Eden eut un petit rire de gorge.

« On dit qu’ils sont fougueux et bons aux pieux.

- Et t’es bien placée pour en parler… »

Kahei sourit et s’alluma une cigarette, proposant une au passage à la belle brune. Il tira une bouffée et promena son regard autour de lui, plus sur ses gardes qu’il ne voulait bien le montrer. La présence d’un seul membre de Ketsueki II le mettrait dans le plus beau des bourbiers.

« J’ai ce que j’avais promis à ton homme, dit Kahei, passant une main dans ses cheveux. Et j’ai ramassé un petit chaton en passant…

- Joli… Je ne m’attendais pas à ce que tu t’encombres de ça Kahei… Surtout pas en ce moment.

- Que veux-tu… On ne peut pas contrôler certains événements, » lâcha-t-il, faisant semblant de lever les yeux au ciel.

En réalité, ça l’arrangeait franchement que Toshi soit là. Eden n’apprécierait certainement pas ses plans pour lui, mais elle n’avait pas besoin d’être mise au courant. Pauvre Toshi, se dit Kahei, affectant un air triste. Le garçon s’était trouvé au mauvais endroit au mauvais moment, tout simplement. Et Kahei n’était là que pour tourner les choses à son avantage. Ce serait bête de refuser l’aide de la providence.

Il se retourna pour voir où était le blond. Assis dans un coin, deux ou trois dragueurs invétérés autour de lui, l’air visiblement ravi. Filles ou garçons, il semblait les attirer comme du miel, c’était parfait. Plus il attirait l’attention, moins on s’intéresserait à Kahei.

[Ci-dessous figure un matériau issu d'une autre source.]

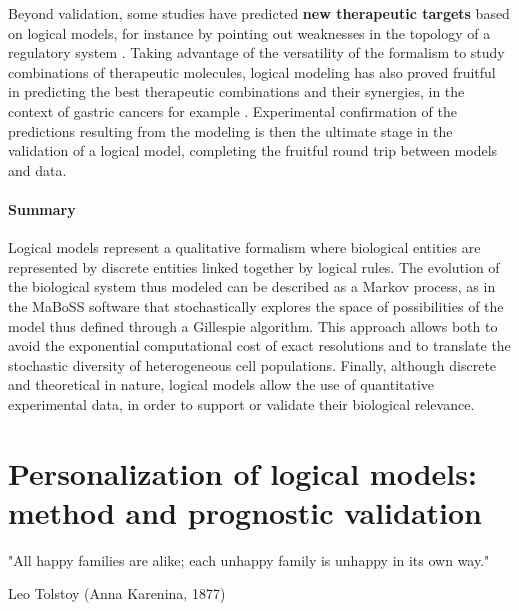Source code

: \documentclass[a4paper,12pt,twoside,onecolumn,openright,final,oldfontcommands]{memoir}
\let\BeginKnitrBlock\begin \let\EndKnitrBlock\end
\begin{document}
Beyond validation, some studies have predicted \textbf{new therapeutic
targets} based on logical models, for instance by pointing out
weaknesses in the topology of a regulatory system
\citep{sahin2009modeling}. Taking advantage of the versatility of the
formalism to study combinations of therapeutic molecules, logical
modeling has also proved fruitful in predicting the best therapeutic
combinations and their synergies, in the context of gastric cancers for
example \citep{flobak2015discovery}. Experimental confirmation of the
predictions resulting from the modeling is then the ultimate stage in
the validation of a logical model, completing the fruitful round trip
between models and data.

\BeginKnitrBlock{conclubox}
\subsubsection*{Summary}\label{summary-3}

Logical models represent a qualitative formalism where biological
entities are represented by discrete entities linked together by logical
rules. The evolution of the biological system thus modeled can be
described as a Markov process, as in the MaBoSS software that
stochastically explores the space of possibilities of the model thus
defined through a Gillespie algorithm. This approach allows both to
avoid the exponential computational cost of exact resolutions and to
translate the stochastic diversity of heterogeneous cell populations.
Finally, although discrete and theoretical in nature, logical models
allow the use of quantitative experimental data, in order to support or
validate their biological relevance.
\EndKnitrBlock{conclubox}

\chapter{Personalization of logical models: method and prognostic
validation}\label{chap5}

\epigraph{"All happy families are alike; each unhappy family is unhappy in its own way."}{Leo Tolstoy (Anna Karenina, 1877)}
\end{document}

« Enfin, le jour où t’en voudras plus, envoie-le moi, dit Eden. Je te connais, tu te lasses très vite… Trop vite.

- Et tu crois que tu réussiras à en tirer quelque chose ? demanda Kahei, amusé.

- Ne me sous-estime pas. »

Trêve de plaisanteries. Kahei glissa sa main dans sa veste et en tira un petit paquet brun, qu’il poussa vers la danceuse. Cette dernière le contempla un moment, mordillant une lèvre soigneusement peinte en rouge.

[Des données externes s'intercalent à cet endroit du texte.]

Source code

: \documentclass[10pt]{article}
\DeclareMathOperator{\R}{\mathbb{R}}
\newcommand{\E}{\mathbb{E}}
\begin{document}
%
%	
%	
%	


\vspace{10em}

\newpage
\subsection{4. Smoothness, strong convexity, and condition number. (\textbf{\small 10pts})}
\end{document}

« Je ne m’attendais pas à ce que tu parvienne à mettre la main dessus, avoua-t-elle, un peu pâle. Qu’est ce que t’as fait, bon sang…

- C’est pas ton problème. »

Le brun écrasa sa cigarette dans le cendrier posé sur la table, le visage neutre de toute expression. Plus vite la transaction serait faite, plus vite il pourrait passer à autre chose. Et c’était le principal.

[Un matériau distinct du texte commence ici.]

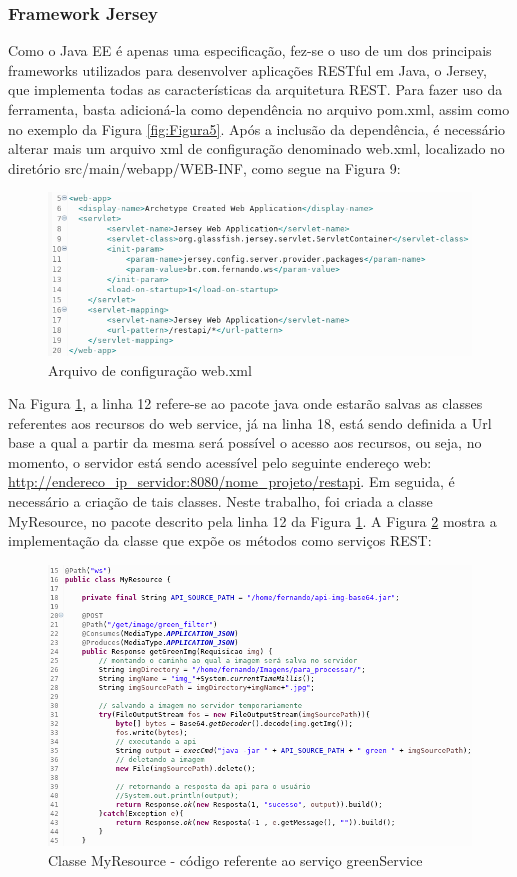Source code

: \documentclass[12pt]{article}
\begin{document}
\subsubsection{Framework Jersey}

Como o Java EE é apenas uma especificação, fez-se o uso de um dos principais frameworks utilizados para desenvolver aplicações RESTful em Java, o Jersey, que implementa todas as características da arquitetura REST. Para fazer uso da ferramenta, basta adicioná-la como dependência no arquivo pom.xml, assim como no exemplo da Figura \ref{fig:Figura5}. Após a inclusão da dependência, é necessário alterar mais um arquivo xml de configuração denominado web.xml, localizado no diretório src/main/webapp/WEB-INF, como segue na Figura 9:

\begin{figure}[ht]
	\centering
	\includegraphics[width=.9\textwidth]{web-xml.png}
	\caption{Arquivo de configuração web.xml}
	\label{fig:Figura9}
\end{figure}

Na Figura \ref{fig:Figura9}, a linha 12 refere-se ao pacote java onde estarão salvas as classes referentes aos recursos do web service, já na linha 18, está sendo definida a Url base a qual a partir da mesma será possível o acesso aos recursos, ou seja, no momento, o servidor está sendo acessível pelo seguinte endereço web: \url{http://endereco_ip_servidor:8080/nome_projeto/restapi}.
Em seguida, é necessário a criação de tais classes. Neste trabalho, foi criada a classe MyResource, no pacote descrito pela linha 12 da Figura \ref{fig:Figura9}. A Figura \ref{fig:Figura10} mostra a implementação da classe que expõe os métodos como serviços REST:

\begin{figure}[ht]
	\centering
	\includegraphics[width=.9\textwidth]{codigo-green-service.png}
	\caption{Classe MyResource - código referente ao serviço greenService}
	\label{fig:Figura10}
\end{figure}
\end{document}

« Tu es en train de sombrer, pas vrai ? soupirer Eden. Pourquoi te mets-tu dans de telles situations, Kahei ? Tu tiens tant que ça à mourir ?

- Ferme la ! »

Qu’est ce que les femmes étaient chiantes… Agacé, Kahei alluma une autre clope et fuma en silence, conscient du regard d’Eden posé sur lui. Il en avait rien à foutre de ses considérations stupides… Qu’en savait-elle après tout ?

« N’entraîne personne d’autre avec toi dans ta chute, c’est tout, dit Eden après quelques minutes de silence. Tu es parfois tellement égoïste… »

Elle attrapa le sac du bout des doigts et le glissa dans la sacoche accrochée à sa taille, puis eut l’air d’hésiter. Finalement, elle passa les mains autour de son cou et décrocha la chaîne qui plongeait dans son décolleté, à laquelle pendait… une clé. Kahei haussa un sourcil. Il n’aurait jamais imaginé qu’Eden la conservait sur elle. S’il avait su plus tôt… Enfin, on ne pouvait pas revenir en arrière. La danseuse fit glisser la clé vers lui.

« Enfin, fais comme tu veux, Kahei.

- Merci… »

Kahei empocha la clé, satisfait. Il pouvait passer à la prochaine étape, à présent. Il se leva et eut un petit rire, un peu fataliste. Il se pencha pour embrasser Eden sur la joue.

« C’est dommage que tu aie refusé de sombrer avec moi, murmura-t-il doucement. Je t’aimais bien…

- Je sais, » rit Eden.

Ses yeux se firent plus froid et elle le repoussa, son regard charbonneux plongé dans le sien.

« Evite de faire tomber ta nouvelle princesse avec toi, d’accord ? »

Kahei ne répondit pas et s’éloigna. Il attrapa Toshi par le bras et l’entraîna avec lui vers la sortie, l’arrachant des griffes de ses nouveaux admirateurs. Il était temps de mettre les voiles… Il savait où était leur prochaine destination.